Data items
- - -

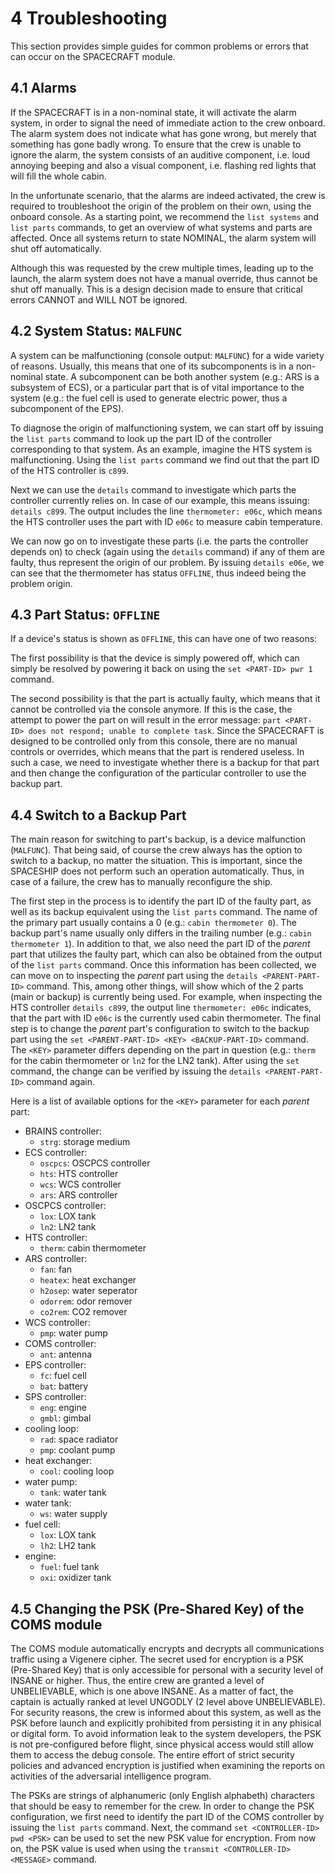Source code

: # 4 Troubleshooting

This section provides simple guides for common problems or errors that can occur on the SPACECRAFT module.

## 4.1 Alarms

If the SPACECRAFT is in a non-nominal state, it will activate the alarm system, in order to signal the need of immediate action to the crew onboard. The alarm system does not indicate what has gone wrong, but merely that something has gone badly wrong. To ensure that the crew is unable to ignore the alarm, the system consists of an auditive component, i.e. loud annoying beeping and also a visual component, i.e. flashing red lights that will fill the whole cabin. 

In the unfortunate scenario, that the alarms are indeed activated, the crew is required to troubleshoot the origin of the problem on their own, using the onboard console. As a starting point, we recommend the `list systems` and `list parts` commands, to get an overview of what systems and parts are affected. Once all systems return to state NOMINAL, the alarm system will shut off automatically. 

Although this was requested by the crew multiple times, leading up to the launch, the alarm system does not have a manual override, thus cannot be shut off manually. This is a design decision made to ensure that critical errors CANNOT and WILL NOT be ignored.

## 4.2 System Status: `MALFUNC`

A system can be malfunctioning (console output: `MALFUNC`) for a wide variety of reasons. Usually, this means that one of its subcomponents is in a non-nominal state. A subcomponent can be both another system (e.g.: ARS is a subsystem of ECS), or a particular part that is of vital importance to the system (e.g.: the fuel cell is used to generate electric power, thus a subcomponent of the EPS). 

To diagnose the origin of malfunctioning system, we can start off by issuing the `list parts` command to look up the part ID of the controller corresponding to that system. As an example, imagine the HTS system is malfunctioning. Using the `list parts` command we find out that the part ID of the HTS controller is `c899`. 

Next we can use the `details` command to investigate which parts the controller currently relies on. In case of our example, this means issuing: `details c899`. The output includes the line `thermometer: e06c`, which means the HTS controller uses the part with ID `e06c` to measure cabin temperature. 

We can now go on to investigate these parts (i.e. the parts the controller depends on) to check (again using the `details` command) if any of them are faulty, thus represent the origin of our problem. By issuing `details e06e`, we can see that the thermometer has status `OFFLINE`, thus indeed being the problem origin.

## 4.3 Part Status: `OFFLINE`

If a device's status is shown as `OFFLINE`, this can have one of two reasons:

The first possibility is that the device is simply powered off, which can simply be resolved by powering it back on using the `set <PART-ID> pwr 1` command. 

The second possibility is that the part is actually faulty, which means that it cannot be controlled via the console anymore. If this is the case, the attempt to power the part on will result in the error message: `part <PART-ID> does not respond; unable to complete task`. Since the SPACECRAFT is designed to be controlled only from this console, there are no manual controls or overrides, which means that the part is rendered useless. In such a case, we need to investigate whether there is a backup for that part and then change the configuration of the particular controller to use the backup part.

## 4.4 Switch to a Backup Part

The main reason for switching to part's backup, is a device malfunction (`MALFUNC`). That being said, of course the crew always has the option to switch to a backup, no matter the situation. This is important, since the SPACESHIP does not perform such an operation automatically. Thus, in case of a failure, the crew has to manually reconfigure the ship.

The first step in the process is to identify the part ID of the faulty part, as well as its backup equivalent using the `list parts` command. The name of the primary part usually contains a 0 (e.g.: `cabin thermometer 0`). The backup part's name usually only differs in the trailing number (e.g.: `cabin thermometer 1`). In addition to that, we also need the part ID of the *parent* part that utilizes the faulty part, which can also be obtained from the output of the `list parts` command. Once this information has been collected, we can move on to inspecting the *parent* part using the `details <PARENT-PART-ID>` command. This, among other things, will show which of the 2 parts (main or backup) is currently being used. For example, when inspecting the HTS controller `details c899`, the output line `thermometer: e06c` indicates, that the part with ID `e06c` is the currently used cabin thermometer. The final step is to change the *parent* part's configuration to switch to the backup part using the `set <PARENT-PART-ID> <KEY> <BACKUP-PART-ID>` command. The `<KEY>` parameter differs depending on the part in question (e.g.: `therm` for the cabin thermometer or `ln2` for the LN2 tank). After using the `set` command, the change can be verified by issuing the `details <PARENT-PART-ID>` command again.

Here is a list of available options for the `<KEY>` parameter for each *parent* part:

- BRAINS controller:
    - `strg`: storage medium
- ECS controller:
    - `oscpcs`: OSCPCS controller
    - `hts`: HTS controller
    - `wcs`: WCS controller
    - `ars`: ARS controller
- OSCPCS controller:
    - `lox`: LOX tank
    - `ln2`: LN2 tank
- HTS controller:
    - `therm`: cabin thermometer
- ARS controller:
    - `fan`: fan
    - `heatex`: heat exchanger
    - `h2osep`: water seperator
    - `odorrem`: odor remover
    - `co2rem`: CO2 remover
- WCS controller:
    - `pmp`: water pump
- COMS controller:
    - `ant`: antenna
- EPS controller:
    - `fc`: fuel cell
    - `bat`: battery
- SPS controller:
    - `eng`: engine
    - `gmbl`: gimbal
- cooling loop:
    - `rad`: space radiator
    - `pmp`: coolant pump
- heat exchanger:
    - `cool`: cooling loop
- water pump:
    - `tank`: water tank
- water tank:
    - `ws`: water supply
- fuel cell:
    - `lox`: LOX tank
    - `lh2`: LH2 tank
- engine:
    - `fuel`: fuel tank
    - `oxi`: oxidizer tank

## 4.5 Changing the PSK (Pre-Shared Key) of the COMS module

The COMS module automatically encrypts and decrypts all communications traffic using a Vigenere cipher. The secret used for encryption is a PSK (Pre-Shared Key) that is only accessible for personal with a security level of INSANE or higher. Thus, the entire crew are granted a level of UNBELIEVABLE, which is one above INSANE. As a matter of fact, the captain is actually ranked at level UNGODLY (2 level above UNBELIEVABLE). For security reasons, the crew is informed about this system, as well as the PSK before launch and explicitly prohibited from persisting it in any phisical or digital form. To avoid information leak to the system developers, the PSK is not pre-configured before flight, since physical access would still allow them to access the debug console. The entire effort of strict security policies and advanced encryption is justified when examining the reports on activities of the adversarial intelligence program.

The PSKs are strings of alphanumeric (only English alphabeth) characters that should be easy to remember for the crew. In order to change the PSK configuration, we first need to identify the part ID of the COMS controller by issuing the `list parts` command. Next, the command `set <CONTROLLER-ID> pwd <PSK>` can be used to set the new PSK value for encryption. From now on, the PSK value is used when using the `transmit <CONTROLLER-ID> <MESSAGE>` command.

- - -

The records above are to be retyped exactly, with every picture left out.

Exercise response
Source code

: # 4 Troubleshooting

This section provides simple guides for common problems or errors that can occur on the SPACECRAFT module.

## 4.1 Alarms

If the SPACECRAFT is in a non-nominal state, it will activate the alarm system, in order to signal the need of immediate action to the crew onboard. The alarm system does not indicate what has gone wrong, but merely that something has gone badly wrong. To ensure that the crew is unable to ignore the alarm, the system consists of an auditive component, i.e. loud annoying beeping and also a visual component, i.e. flashing red lights that will fill the whole cabin. 

In the unfortunate scenario, that the alarms are indeed activated, the crew is required to troubleshoot the origin of the problem on their own, using the onboard console. As a starting point, we recommend the `list systems` and `list parts` commands, to get an overview of what systems and parts are affected. Once all systems return to state NOMINAL, the alarm system will shut off automatically. 

Although this was requested by the crew multiple times, leading up to the launch, the alarm system does not have a manual override, thus cannot be shut off manually. This is a design decision made to ensure that critical errors CANNOT and WILL NOT be ignored.

## 4.2 System Status: `MALFUNC`

A system can be malfunctioning (console output: `MALFUNC`) for a wide variety of reasons. Usually, this means that one of its subcomponents is in a non-nominal state. A subcomponent can be both another system (e.g.: ARS is a subsystem of ECS), or a particular part that is of vital importance to the system (e.g.: the fuel cell is used to generate electric power, thus a subcomponent of the EPS). 

To diagnose the origin of malfunctioning system, we can start off by issuing the `list parts` command to look up the part ID of the controller corresponding to that system. As an example, imagine the HTS system is malfunctioning. Using the `list parts` command we find out that the part ID of the HTS controller is `c899`. 

Next we can use the `details` command to investigate which parts the controller currently relies on. In case of our example, this means issuing: `details c899`. The output includes the line `thermometer: e06c`, which means the HTS controller uses the part with ID `e06c` to measure cabin temperature. 

We can now go on to investigate these parts (i.e. the parts the controller depends on) to check (again using the `details` command) if any of them are faulty, thus represent the origin of our problem. By issuing `details e06e`, we can see that the thermometer has status `OFFLINE`, thus indeed being the problem origin.

## 4.3 Part Status: `OFFLINE`

If a device's status is shown as `OFFLINE`, this can have one of two reasons:

The first possibility is that the device is simply powered off, which can simply be resolved by powering it back on using the `set <PART-ID> pwr 1` command. 

The second possibility is that the part is actually faulty, which means that it cannot be controlled via the console anymore. If this is the case, the attempt to power the part on will result in the error message: `part <PART-ID> does not respond; unable to complete task`. Since the SPACECRAFT is designed to be controlled only from this console, there are no manual controls or overrides, which means that the part is rendered useless. In such a case, we need to investigate whether there is a backup for that part and then change the configuration of the particular controller to use the backup part.

## 4.4 Switch to a Backup Part

The main reason for switching to part's backup, is a device malfunction (`MALFUNC`). That being said, of course the crew always has the option to switch to a backup, no matter the situation. This is important, since the SPACESHIP does not perform such an operation automatically. Thus, in case of a failure, the crew has to manually reconfigure the ship.

The first step in the process is to identify the part ID of the faulty part, as well as its backup equivalent using the `list parts` command. The name of the primary part usually contains a 0 (e.g.: `cabin thermometer 0`). The backup part's name usually only differs in the trailing number (e.g.: `cabin thermometer 1`). In addition to that, we also need the part ID of the *parent* part that utilizes the faulty part, which can also be obtained from the output of the `list parts` command. Once this information has been collected, we can move on to inspecting the *parent* part using the `details <PARENT-PART-ID>` command. This, among other things, will show which of the 2 parts (main or backup) is currently being used. For example, when inspecting the HTS controller `details c899`, the output line `thermometer: e06c` indicates, that the part with ID `e06c` is the currently used cabin thermometer. The final step is to change the *parent* part's configuration to switch to the backup part using the `set <PARENT-PART-ID> <KEY> <BACKUP-PART-ID>` command. The `<KEY>` parameter differs depending on the part in question (e.g.: `therm` for the cabin thermometer or `ln2` for the LN2 tank). After using the `set` command, the change can be verified by issuing the `details <PARENT-PART-ID>` command again.

Here is a list of available options for the `<KEY>` parameter for each *parent* part:

- BRAINS controller:
    - `strg`: storage medium
- ECS controller:
    - `oscpcs`: OSCPCS controller
    - `hts`: HTS controller
    - `wcs`: WCS controller
    - `ars`: ARS controller
- OSCPCS controller:
    - `lox`: LOX tank
    - `ln2`: LN2 tank
- HTS controller:
    - `therm`: cabin thermometer
- ARS controller:
    - `fan`: fan
    - `heatex`: heat exchanger
    - `h2osep`: water seperator
    - `odorrem`: odor remover
    - `co2rem`: CO2 remover
- WCS controller:
    - `pmp`: water pump
- COMS controller:
    - `ant`: antenna
- EPS controller:
    - `fc`: fuel cell
    - `bat`: battery
- SPS controller:
    - `eng`: engine
    - `gmbl`: gimbal
- cooling loop:
    - `rad`: space radiator
    - `pmp`: coolant pump
- heat exchanger:
    - `cool`: cooling loop
- water pump:
    - `tank`: water tank
- water tank:
    - `ws`: water supply
- fuel cell:
    - `lox`: LOX tank
    - `lh2`: LH2 tank
- engine:
    - `fuel`: fuel tank
    - `oxi`: oxidizer tank

## 4.5 Changing the PSK (Pre-Shared Key) of the COMS module

The COMS module automatically encrypts and decrypts all communications traffic using a Vigenere cipher. The secret used for encryption is a PSK (Pre-Shared Key) that is only accessible for personal with a security level of INSANE or higher. Thus, the entire crew are granted a level of UNBELIEVABLE, which is one above INSANE. As a matter of fact, the captain is actually ranked at level UNGODLY (2 level above UNBELIEVABLE). For security reasons, the crew is informed about this system, as well as the PSK before launch and explicitly prohibited from persisting it in any phisical or digital form. To avoid information leak to the system developers, the PSK is not pre-configured before flight, since physical access would still allow them to access the debug console. The entire effort of strict security policies and advanced encryption is justified when examining the reports on activities of the adversarial intelligence program.

The PSKs are strings of alphanumeric (only English alphabeth) characters that should be easy to remember for the crew. In order to change the PSK configuration, we first need to identify the part ID of the COMS controller by issuing the `list parts` command. Next, the command `set <CONTROLLER-ID> pwd <PSK>` can be used to set the new PSK value for encryption. From now on, the PSK value is used when using the `transmit <CONTROLLER-ID> <MESSAGE>` command.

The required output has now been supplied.